### Your assignment
Copy the data exactly as it appears, and do not include any pictures.

Dataset records

---*---

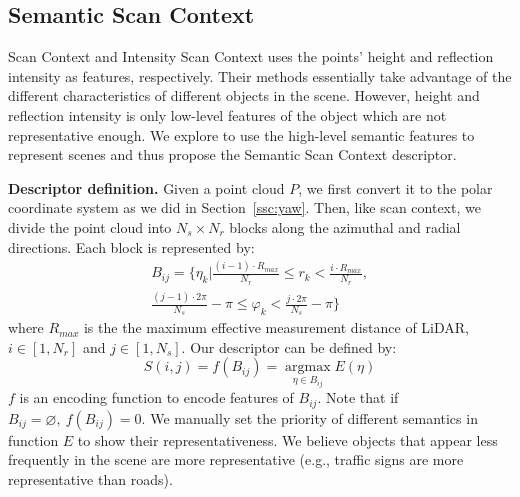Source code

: \documentclass[letterpaper, 10 pt, conference]{ieeeconf}  %
\begin{document}
\subsection{Semantic Scan Context}
Scan Context and Intensity Scan Context uses the points' height and reflection intensity as features, respectively. Their methods essentially take advantage of the different characteristics of different objects in the scene. However, height and reflection intensity is only low-level features of the object which are not representative enough. We explore to use the high-level semantic features to represent scenes and thus propose the Semantic Scan Context descriptor.

\smallskip\noindent\textbf{Descriptor definition.} Given a point cloud \(P\), we first convert it to the polar coordinate system as we did in Section~\ref{ssc:yaw}. Then, like scan context, we divide the point cloud into \(N_s\times N_r\) blocks along the azimuthal and radial directions. Each block is represented by:
\begin{equation}
    \begin{aligned}
        B_{ij}=\{\eta_k|\frac{(i-1)\cdot R_{max}}{N_r}\leq r_k< \frac{i\cdot R_{max}}{N_r},\\
        \frac{(j-1)\cdot 2\pi }{N_s}-\pi \leq \varphi_k<\frac{j\cdot 2\pi }{N_s}-\pi\}
    \end{aligned}
\end{equation}
where \(R_{max}\) is the the maximum effective measurement distance of LiDAR, \(i\in [1,N_r]\) and \(j\in [1,N_s]\). Our descriptor can be defined by:
\begin{equation}
    S(i,j)=f(B_{ij})=\mathop{argmax}\limits_{\eta \in B_{ij}} E(\eta )\label{eq:descriptor}
\end{equation}
\(f\) is an encoding function to encode features of \(B_{ij}\). Note that if \(B_{ij}=\varnothing ,~f(B_{ij})=0\). We manually set the priority of different semantics in function \(E \) to show their representativeness. We believe objects that appear less frequently in the scene are more representative (e.g., traffic signs are more representative than roads). 
\end{document}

---*---

### Answer space
Source code

: \documentclass[letterpaper, 10 pt, conference]{ieeeconf}  %
\begin{document}
\subsection{Semantic Scan Context}
Scan Context and Intensity Scan Context uses the points' height and reflection intensity as features, respectively. Their methods essentially take advantage of the different characteristics of different objects in the scene. However, height and reflection intensity is only low-level features of the object which are not representative enough. We explore to use the high-level semantic features to represent scenes and thus propose the Semantic Scan Context descriptor.

\smallskip\noindent\textbf{Descriptor definition.} Given a point cloud \(P\), we first convert it to the polar coordinate system as we did in Section~\ref{ssc:yaw}. Then, like scan context, we divide the point cloud into \(N_s\times N_r\) blocks along the azimuthal and radial directions. Each block is represented by:
\begin{equation}
    \begin{aligned}
        B_{ij}=\{\eta_k|\frac{(i-1)\cdot R_{max}}{N_r}\leq r_k< \frac{i\cdot R_{max}}{N_r},\\
        \frac{(j-1)\cdot 2\pi }{N_s}-\pi \leq \varphi_k<\frac{j\cdot 2\pi }{N_s}-\pi\}
    \end{aligned}
\end{equation}
where \(R_{max}\) is the the maximum effective measurement distance of LiDAR, \(i\in [1,N_r]\) and \(j\in [1,N_s]\). Our descriptor can be defined by:
\begin{equation}
    S(i,j)=f(B_{ij})=\mathop{argmax}\limits_{\eta \in B_{ij}} E(\eta )\label{eq:descriptor}
\end{equation}
\(f\) is an encoding function to encode features of \(B_{ij}\). Note that if \(B_{ij}=\varnothing ,~f(B_{ij})=0\). We manually set the priority of different semantics in function \(E \) to show their representativeness. We believe objects that appear less frequently in the scene are more representative (e.g., traffic signs are more representative than roads). 
\end{document}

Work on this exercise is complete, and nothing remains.